Exercise:
Please list all lines of the material below in which the string "qubits" occurs.

The input: Begin

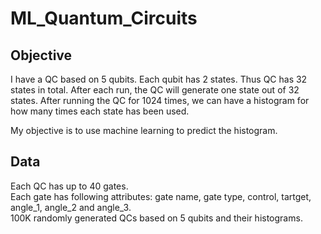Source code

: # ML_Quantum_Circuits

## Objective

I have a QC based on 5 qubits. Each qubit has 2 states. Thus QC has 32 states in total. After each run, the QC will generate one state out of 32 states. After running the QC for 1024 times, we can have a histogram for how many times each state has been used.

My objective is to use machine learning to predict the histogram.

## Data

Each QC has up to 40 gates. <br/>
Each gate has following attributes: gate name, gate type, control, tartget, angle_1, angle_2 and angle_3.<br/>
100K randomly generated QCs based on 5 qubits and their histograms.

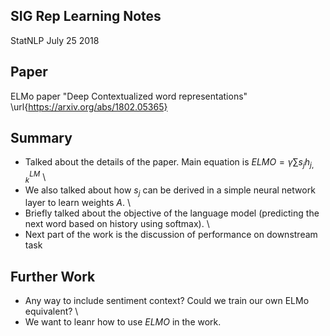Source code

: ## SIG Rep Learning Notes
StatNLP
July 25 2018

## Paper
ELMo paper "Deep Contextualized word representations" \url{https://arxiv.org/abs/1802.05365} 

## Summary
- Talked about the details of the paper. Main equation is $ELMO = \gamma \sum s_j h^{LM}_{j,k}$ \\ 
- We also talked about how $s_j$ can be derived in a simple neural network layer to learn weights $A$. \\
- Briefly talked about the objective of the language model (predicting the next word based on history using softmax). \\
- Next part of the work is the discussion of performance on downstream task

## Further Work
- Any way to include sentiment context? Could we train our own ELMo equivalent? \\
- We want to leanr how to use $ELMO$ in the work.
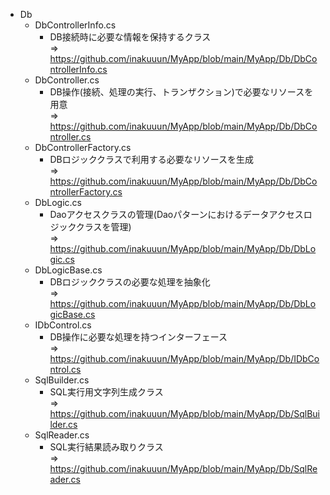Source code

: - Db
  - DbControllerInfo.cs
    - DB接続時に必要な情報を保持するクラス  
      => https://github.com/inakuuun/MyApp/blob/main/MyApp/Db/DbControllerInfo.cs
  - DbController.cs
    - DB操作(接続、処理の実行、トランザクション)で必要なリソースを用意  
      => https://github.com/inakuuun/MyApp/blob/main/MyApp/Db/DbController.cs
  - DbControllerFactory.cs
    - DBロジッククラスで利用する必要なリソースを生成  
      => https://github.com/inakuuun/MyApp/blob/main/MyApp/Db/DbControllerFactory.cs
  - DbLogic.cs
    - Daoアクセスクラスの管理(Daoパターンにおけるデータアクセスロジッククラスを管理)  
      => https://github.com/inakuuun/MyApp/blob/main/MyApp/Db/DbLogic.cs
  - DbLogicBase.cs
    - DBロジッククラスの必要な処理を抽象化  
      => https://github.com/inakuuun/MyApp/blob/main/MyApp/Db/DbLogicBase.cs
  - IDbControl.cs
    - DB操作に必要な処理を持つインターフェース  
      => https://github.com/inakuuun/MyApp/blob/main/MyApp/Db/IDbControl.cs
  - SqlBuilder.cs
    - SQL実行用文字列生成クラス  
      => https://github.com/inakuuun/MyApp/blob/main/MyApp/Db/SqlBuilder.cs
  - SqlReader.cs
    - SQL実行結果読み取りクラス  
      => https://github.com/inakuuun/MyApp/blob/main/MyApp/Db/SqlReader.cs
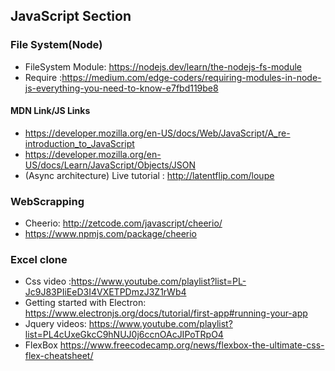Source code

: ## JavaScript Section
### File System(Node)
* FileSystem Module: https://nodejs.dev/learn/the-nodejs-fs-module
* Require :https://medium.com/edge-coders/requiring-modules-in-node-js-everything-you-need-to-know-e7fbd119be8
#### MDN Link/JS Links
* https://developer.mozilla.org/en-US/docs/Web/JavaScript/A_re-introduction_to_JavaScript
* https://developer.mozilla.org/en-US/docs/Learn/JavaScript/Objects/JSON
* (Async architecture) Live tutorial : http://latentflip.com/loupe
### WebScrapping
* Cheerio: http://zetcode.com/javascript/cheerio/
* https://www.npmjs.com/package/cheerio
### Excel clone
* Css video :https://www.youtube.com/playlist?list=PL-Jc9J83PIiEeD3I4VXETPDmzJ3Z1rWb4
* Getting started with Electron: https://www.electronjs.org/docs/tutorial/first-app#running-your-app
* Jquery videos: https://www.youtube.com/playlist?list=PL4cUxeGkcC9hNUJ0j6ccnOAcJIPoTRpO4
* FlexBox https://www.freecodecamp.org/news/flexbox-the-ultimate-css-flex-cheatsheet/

The input: End
The input: Begin

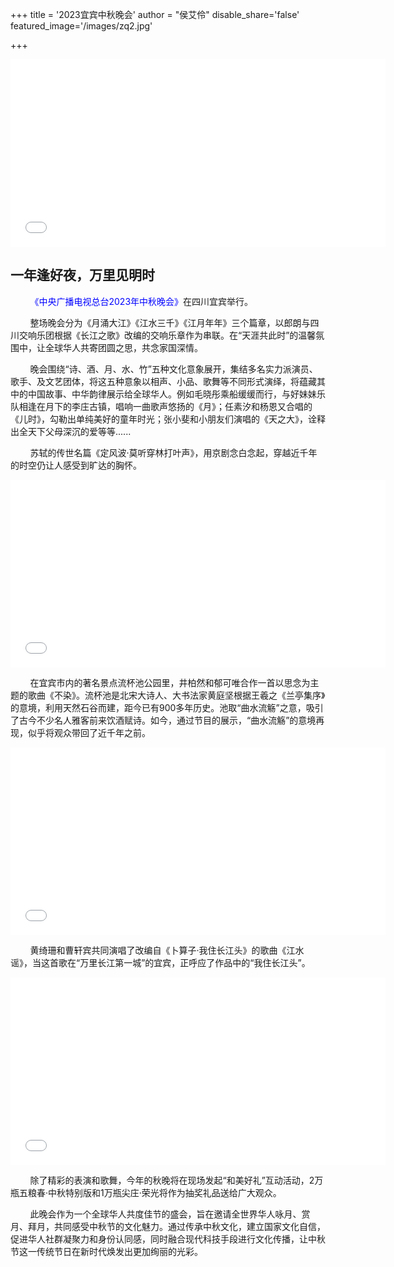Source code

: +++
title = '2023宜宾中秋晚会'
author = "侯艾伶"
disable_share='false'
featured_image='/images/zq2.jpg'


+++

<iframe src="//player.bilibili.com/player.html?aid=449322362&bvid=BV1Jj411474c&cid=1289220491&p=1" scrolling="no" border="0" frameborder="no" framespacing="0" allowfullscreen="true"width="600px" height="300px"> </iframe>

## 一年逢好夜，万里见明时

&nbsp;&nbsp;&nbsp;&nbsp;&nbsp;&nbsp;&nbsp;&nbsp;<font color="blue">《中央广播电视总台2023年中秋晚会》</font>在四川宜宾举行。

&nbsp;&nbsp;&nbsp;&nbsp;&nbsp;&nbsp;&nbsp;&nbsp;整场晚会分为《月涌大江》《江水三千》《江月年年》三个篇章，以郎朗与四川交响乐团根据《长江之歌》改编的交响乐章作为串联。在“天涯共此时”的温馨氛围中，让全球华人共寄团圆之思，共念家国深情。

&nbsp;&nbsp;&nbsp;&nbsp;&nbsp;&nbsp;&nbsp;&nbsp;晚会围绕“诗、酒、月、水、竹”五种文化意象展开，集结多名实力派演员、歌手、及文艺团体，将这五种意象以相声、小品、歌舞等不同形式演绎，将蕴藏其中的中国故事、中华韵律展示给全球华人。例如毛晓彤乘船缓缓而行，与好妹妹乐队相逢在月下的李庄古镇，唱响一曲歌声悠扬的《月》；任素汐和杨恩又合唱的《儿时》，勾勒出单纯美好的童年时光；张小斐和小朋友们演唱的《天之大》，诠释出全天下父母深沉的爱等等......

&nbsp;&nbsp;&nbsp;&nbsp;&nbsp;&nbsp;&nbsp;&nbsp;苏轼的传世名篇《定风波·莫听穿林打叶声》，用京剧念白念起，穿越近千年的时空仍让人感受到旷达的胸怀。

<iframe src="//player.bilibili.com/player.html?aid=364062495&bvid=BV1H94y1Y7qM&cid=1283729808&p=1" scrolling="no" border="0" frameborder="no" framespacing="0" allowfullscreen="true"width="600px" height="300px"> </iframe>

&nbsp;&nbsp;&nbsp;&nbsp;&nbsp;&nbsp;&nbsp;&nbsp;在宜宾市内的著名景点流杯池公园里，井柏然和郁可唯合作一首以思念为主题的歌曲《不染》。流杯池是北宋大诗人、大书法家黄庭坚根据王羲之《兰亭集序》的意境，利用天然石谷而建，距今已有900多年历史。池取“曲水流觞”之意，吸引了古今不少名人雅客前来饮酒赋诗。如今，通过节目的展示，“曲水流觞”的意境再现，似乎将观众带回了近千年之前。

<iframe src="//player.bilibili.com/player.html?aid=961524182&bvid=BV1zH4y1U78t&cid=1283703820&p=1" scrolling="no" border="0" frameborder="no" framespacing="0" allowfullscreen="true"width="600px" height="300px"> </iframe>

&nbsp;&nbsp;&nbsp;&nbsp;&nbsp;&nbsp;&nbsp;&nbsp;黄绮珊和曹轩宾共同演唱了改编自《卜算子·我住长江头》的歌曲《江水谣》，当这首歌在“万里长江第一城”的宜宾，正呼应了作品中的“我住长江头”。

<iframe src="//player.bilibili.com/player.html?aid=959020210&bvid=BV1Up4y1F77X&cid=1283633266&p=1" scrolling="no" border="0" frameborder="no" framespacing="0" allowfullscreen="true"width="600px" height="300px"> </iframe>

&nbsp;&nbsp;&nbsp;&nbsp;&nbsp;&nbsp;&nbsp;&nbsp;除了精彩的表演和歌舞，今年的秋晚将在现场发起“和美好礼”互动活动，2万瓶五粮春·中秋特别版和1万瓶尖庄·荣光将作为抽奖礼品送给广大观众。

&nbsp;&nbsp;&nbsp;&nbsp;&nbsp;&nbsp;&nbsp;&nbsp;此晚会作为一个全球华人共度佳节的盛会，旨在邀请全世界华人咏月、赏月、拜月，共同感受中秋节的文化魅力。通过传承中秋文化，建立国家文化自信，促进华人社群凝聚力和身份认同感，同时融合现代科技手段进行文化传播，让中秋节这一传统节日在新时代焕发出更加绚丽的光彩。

The input: End

Answer space:
I have a QC based on 5 qubits. Each qubit has 2 states. Thus QC has 32 states in total. After each run, the QC will generate one state out of 32 states. After running the QC for 1024 times, we can have a histogram for how many times each state has been used.
100K randomly generated QCs based on 5 qubits and their histograms.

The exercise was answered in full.